Like, this is the system that has been made, and it shouldn't exist anymore. I personally don't think it should exist anymore. I think. I think a christian movie needs to compete against a Marvel movie. It does. And if you can't keep up, then that. Then come up with something else. But don't try to just get mega church pastors to buy out a whole theater and to watch your bad movie, because it's an evangelistic opportunity.

I think you're misusing the church tithe at that point, the church funds at that point, and I think you're just kind of trying to take what you can and not be dependent on the free market. This is a scam. Go ahead, Jason. Yeah, it was an idea that was popularized by the second great Awakening and then brought into the mainstream by early Billy Graham marketing guys. So it's something that really grew out of the terrible theology of the second great awakening.

And, yeah, we need to get back to just using art as a service, letting art be a service industry to your neighbor and not an evangelistic ministry. This is really helpful for me because I run into this with some of the things that I do, some of the videos I want to make, some of the stuff that I want to write, like, is the expectation. And part of this is probably my own fault for reading and listening to so many pastors, then that's their job, is to bring it back to scripture.

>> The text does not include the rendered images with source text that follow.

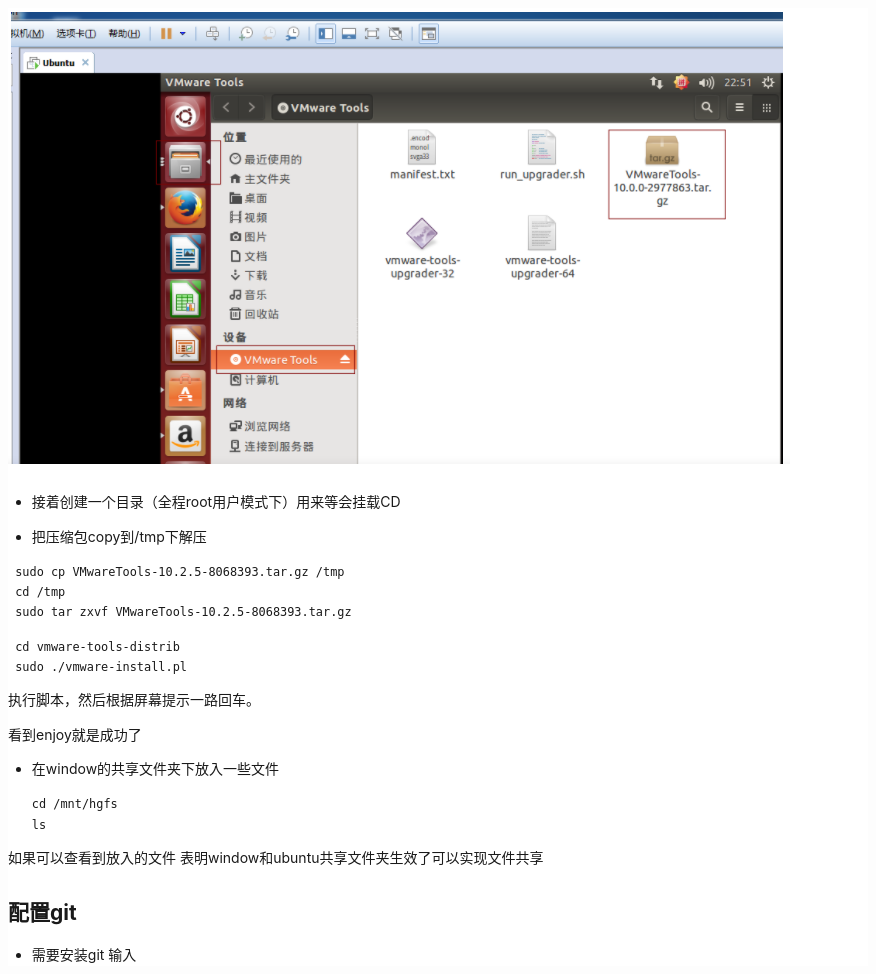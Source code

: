 ![avatar](../pic/vt4.png)
* 接着创建一个目录（全程root用户模式下）用来等会挂载CD

* 把压缩包copy到/tmp下解压

 ```shell
  sudo cp VMwareTools-10.2.5-8068393.tar.gz /tmp
  cd /tmp
  sudo tar zxvf VMwareTools-10.2.5-8068393.tar.gz
 ```

 ```shell  
  cd vmware-tools-distrib
  sudo ./vmware-install.pl 
 ```

执行脚本，然后根据屏幕提示一路回车。

看到enjoy就是成功了

* 在window的共享文件夹下放入一些文件

  ```shell
  cd /mnt/hgfs  
  ls 
  ```

如果可以查看到放入的文件 表明window和ubuntu共享文件夹生效了可以实现文件共享

## 配置git

* 需要安装git 输入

So I'm like, well, do I have to support everything that I say throughout the entire thing with scripture verses? I don't mean to say there's anything wrong with that. It's a glorious thing. However, it often feels like creating the content to fit the spec rather than putting the spec into the content. You know what I mean? Like that meaning the specification, not the spec in an eye kind of thing.

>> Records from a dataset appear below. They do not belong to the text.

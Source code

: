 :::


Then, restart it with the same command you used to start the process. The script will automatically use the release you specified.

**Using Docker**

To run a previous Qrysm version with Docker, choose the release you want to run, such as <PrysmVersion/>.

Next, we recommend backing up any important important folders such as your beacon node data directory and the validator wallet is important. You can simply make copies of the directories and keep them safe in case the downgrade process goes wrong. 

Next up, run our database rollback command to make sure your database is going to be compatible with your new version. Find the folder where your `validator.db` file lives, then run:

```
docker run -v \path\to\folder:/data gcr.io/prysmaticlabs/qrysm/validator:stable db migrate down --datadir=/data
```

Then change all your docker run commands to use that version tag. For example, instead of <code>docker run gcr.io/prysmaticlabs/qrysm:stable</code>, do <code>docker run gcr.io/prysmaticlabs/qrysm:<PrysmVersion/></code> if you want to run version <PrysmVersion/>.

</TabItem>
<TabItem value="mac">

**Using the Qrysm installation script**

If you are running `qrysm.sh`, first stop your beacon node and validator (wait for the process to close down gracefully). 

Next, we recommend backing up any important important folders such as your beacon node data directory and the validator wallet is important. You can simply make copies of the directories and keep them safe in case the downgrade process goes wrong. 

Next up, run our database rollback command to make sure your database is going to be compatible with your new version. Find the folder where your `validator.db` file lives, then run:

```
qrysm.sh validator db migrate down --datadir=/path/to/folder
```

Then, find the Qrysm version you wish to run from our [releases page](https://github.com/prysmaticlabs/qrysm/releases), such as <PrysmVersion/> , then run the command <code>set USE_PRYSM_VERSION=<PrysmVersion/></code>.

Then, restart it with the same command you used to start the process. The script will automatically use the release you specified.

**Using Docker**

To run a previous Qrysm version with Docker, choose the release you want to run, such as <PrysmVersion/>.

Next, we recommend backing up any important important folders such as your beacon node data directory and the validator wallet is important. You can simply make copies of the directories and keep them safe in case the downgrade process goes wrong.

And I can understand how many christian filmmakers or content creators or of any sort would be like, do I have to turn this into an evangelistic opportunity? Or can I just make something enjoyable and glorious for the glory of God?

And that's a. I would imagine that's a confronting idea for many christians who have grown up in the world where it's like every song has to be scripture verses, everybody, every movie has to be evangelistic in nature, and it becomes fatiguing, I guess, because I don't mean to say to go be in the secular world, but it's like, can we make. Can we enjoy something for the sake of it, I think, is the question. You cannot, in the current christian film environment. Got it. Okay. Yes. You cannot get.

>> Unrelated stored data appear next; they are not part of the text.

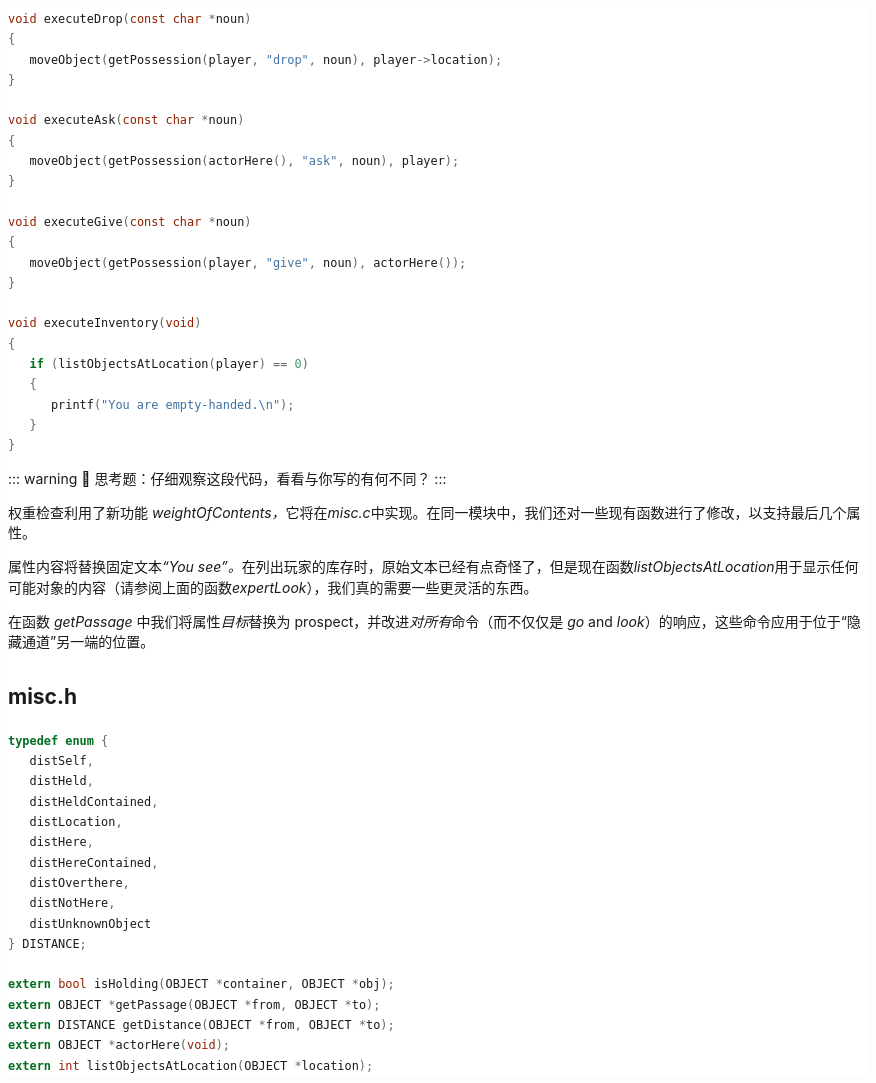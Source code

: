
 ```c
void executeDrop(const char *noun)
{
   moveObject(getPossession(player, "drop", noun), player->location);
}

void executeAsk(const char *noun)
{
   moveObject(getPossession(actorHere(), "ask", noun), player);
}

void executeGive(const char *noun)
{
   moveObject(getPossession(player, "give", noun), actorHere());
}

void executeInventory(void)
{
   if (listObjectsAtLocation(player) == 0)
   {
      printf("You are empty-handed.\n");
   }
}
```

::: warning 🤔 思考题：仔细观察这段代码，看看与你写的有何不同？
:::

权重检查利用了新功能 <em>weightOfContents，</em>它将在<em>misc.c</em>中实现。在同一模块中，我们还对一些现有函数进行了修改，以支持最后几个属性。

属性内容将替换固定文本<em>“You see”。</em>在列出玩家的库存时，原始文本已经有点奇怪了，但是现在函数<em>listObjectsAtLocation</em>用于显示任何可能对象的内容（请参阅上面的函数<em>expertLook</em>），我们真的需要一些更灵活的东西。

在函数 <em>getPassage</em> 中我们将属性<em>目标</em>替换为 prospect，并改进<em>对所有</em>命令（而不仅仅是 <em>go</em> and <em>look</em>）的响应，这些命令应用于位于“隐藏通道”另一端的位置。

## misc.h

```c
typedef enum {
   distSelf,
   distHeld,
   distHeldContained,
   distLocation,
   distHere,
   distHereContained,
   distOverthere,
   distNotHere,
   distUnknownObject
} DISTANCE;

extern bool isHolding(OBJECT *container, OBJECT *obj);
extern OBJECT *getPassage(OBJECT *from, OBJECT *to);
extern DISTANCE getDistance(OBJECT *from, OBJECT *to);
extern OBJECT *actorHere(void);
extern int listObjectsAtLocation(OBJECT *location);
```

You won't get money to fund. You won't get money to do it. And so, you know, there's a lot of people that are really successful in the christian film industry because they just put their head down and they make that stuff over and over and over again. But one of our, I think one of the keys to our success has been when we talk to an artiste and they pitch us an idea, you can tell immediately that idea is made to be sold in the christian film industry. And you say, what are the ideas you have?

People said no to? That's what we want. What is that? And then they tell a much better story. They have much better ideas than the ones they're formulating. One guy pitched me an idea. His first idea didn't. Didn't get sold. And so he pitched me another idea a year later. He's like, yeah, I'm working on this now. And I looked at him and I said, dude, you're just making that because it's going to get picked up. Like, you don't really care about that story, do you? And he was like, no. And. Right.

Like, it's. It's heartbreaking. Like, like, it's. It's. There's nowhere else to go. Like there. Without lore, there is no one else talking that has the guts to say, hey, this whole system is like the taxicab industry. It's terrible. It's dirty and filthy. And we need to be a way better, more efficient system. And Uber was not going to get the investment from the taxi mob in New York City. They had to go against them.

They had to say, look, this is what we're doing, something completely different. We don't even call ourselves taxis. We're just going to actually, we're just going to ignore the laws and risk the fines because we know that people like this so much that we just got to get it out there. Like, that is the mentality christians and conservatives need to have when they build stuff where it's like, hey, the current system is completely messed up. It's run by unions.

It's whatever that system is, we got to completely disrupt that. How do we disrupt that? Let's allow the subscribers to fund their own content. Let's do that. Let's try that. Right? And we've seen our model solves every problem the major streaming companies have had. Everyone. It reduces churn. It gets us higher subscriber value per dollar. It gives us data and feedback instantaneously all these problems that streamers can't get. We solve those problems insanely disruptive.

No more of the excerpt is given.